What’s frustrating is that when Do Revenge focused on the “doing”—such as with its brilliant third-act plot twist—it struck me as a smart, on-the-pulse interpretation of today’s youth culture. After the twist was revealed, I immediately texted my friend a flurry of praises for the film, demanding that she watch it so that we could discuss its entry into the teen movie firmament. We’d finally done it, Joe. Juicy, thrilling, and morally dubious at best, I felt hope for the future!
But at the end of the climactic comeuppance scene where the “fake woke-misogynist” boyfriend is exposed, one of the characters snarkily says, “Don’t let the patriarchy hit you on your way out,” and I was slammed back down to earth.
Do Revenge’s tendency to pluck from the terminally online teenager-speak of today robs it of the chance to offer a unique, idiosyncratic take on youth culture, the kind that defined movies they want to emulate.
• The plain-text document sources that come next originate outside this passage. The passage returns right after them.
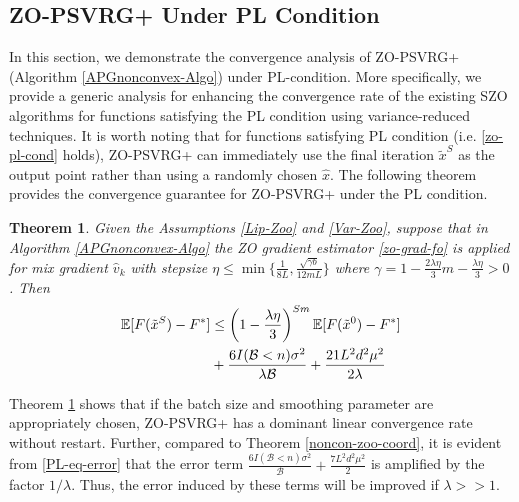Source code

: \documentclass[iicol,sn-basic]{sn-jnl}
\theoremstyle{thmstyleone}%
\newtheorem{theorem}{Theorem}%
\theoremstyle{thmstyletwo}%
\newtheorem{remark}{Remark}%
\theoremstyle{thmstylethree}%
\newcommand*{\E}{\mathbb{E}}
\begin{document}
\subsection{ZO-PSVRG+ Under PL Condition}
In this section, we demonstrate the convergence analysis of ZO-PSVRG+ (Algorithm \ref{APGnonconvex-Algo}) under PL-condition. More specifically, we provide a generic analysis for enhancing the convergence rate of the existing SZO algorithms for functions satisfying the PL condition using variance-reduced techniques. It is worth noting that for functions satisfying PL condition (i.e. \eqref{zo-pl-cond} holds), ZO-PSVRG+ can immediately use the final iteration $\tilde{x}^S$
as the output point rather than using a randomly chosen
$\hat{x}$. 
The following theorem provides the convergence guarantee for ZO-PSVRG+ under the PL condition.
\begin{theorem}\label{PL-Zoo}
Given the Assumptions \ref{Lip-Zoo} and \ref{Var-Zoo}, suppose that in Algorithm \ref{APGnonconvex-Algo} the ZO gradient estimator \eqref{zo-grad-fo} is applied for mix gradient $\hat{v}_k$ with stepsize $\eta \leq \min\{\frac{1}{8L}, \frac{\sqrt{\gamma b}}{12 m L }\}$ where $\gamma = 1-\frac{2\lambda\eta}{3} m-\frac{\lambda\eta}{3} > 0$. Then 
\begin{align}
\E[F(\tilde{x}^S) - {F}^*] & \leq   \left(1-\frac{\lambda\eta}{3}\right)^{Sm} \E[F(\tilde{x}^0) - {F}^*]\notag\\
& + \frac{6I(\mathcal{B} < n) \sigma ^2}{\lambda \mathcal{B}}+\frac{21 L^2 d^2 \mu^2}{2\lambda}\label{PL-eq-error}
\end{align}
\end{theorem}

Theorem \ref{PL-Zoo} shows that if the batch size and smoothing parameter are  appropriately chosen, ZO-PSVRG+ has a dominant linear convergence rate without restart. Further, compared to Theorem \ref{noncon-zoo-coord}, it is evident from \eqref{PL-eq-error} that the  error term $\frac{6I(\mathcal{B} < n) \sigma ^2}{\mathcal{B}}+\frac{7L^2 d^2 \mu^2}{2}$ is amplified by the factor $1/\lambda$. Thus, the error induced by these terms will be improved if $\lambda >> 1$.
\end{document}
An overconfidence in its understanding of Gen Z prompts Do Revenge, and other films like it, to constantly wink at the audience through their Twitter-collated dictionaries. “We love an emotional terrorist” and “It’ll be like our very own version of friendship tattoos, except, you know, with trauma” are just two more instances where Do Revenge’s script pointedly attempts to hammer home how well the movie knows Gen Z and how equipped it is to poke fun at them.
But that confidence is unearned, as it reduces teenager-dom to a very specific slice of the population engaging in a very specific media sphere. Who knows how long the trendy terminology of today will last? When it finally fades away, Do Revenge’s language will find itself immensely dated and is not likely to resonate with the not-yet-born future teenagers who will stumble upon it.
Yes, nearly every member of Gen Z is on social media. We all know these often misunderstood, un-contextualized, annoyingly deployed social justice-oriented terms, and we have seen them get over-used in action. Everyone with an opinion on youth lingo has already made their take known, from the pundits to the young people themselves. After all, that is the point of social media: to overshare one’s granular opinions on literally anything, because of an over-inflated sense of self-importance or a burning desire to develop some.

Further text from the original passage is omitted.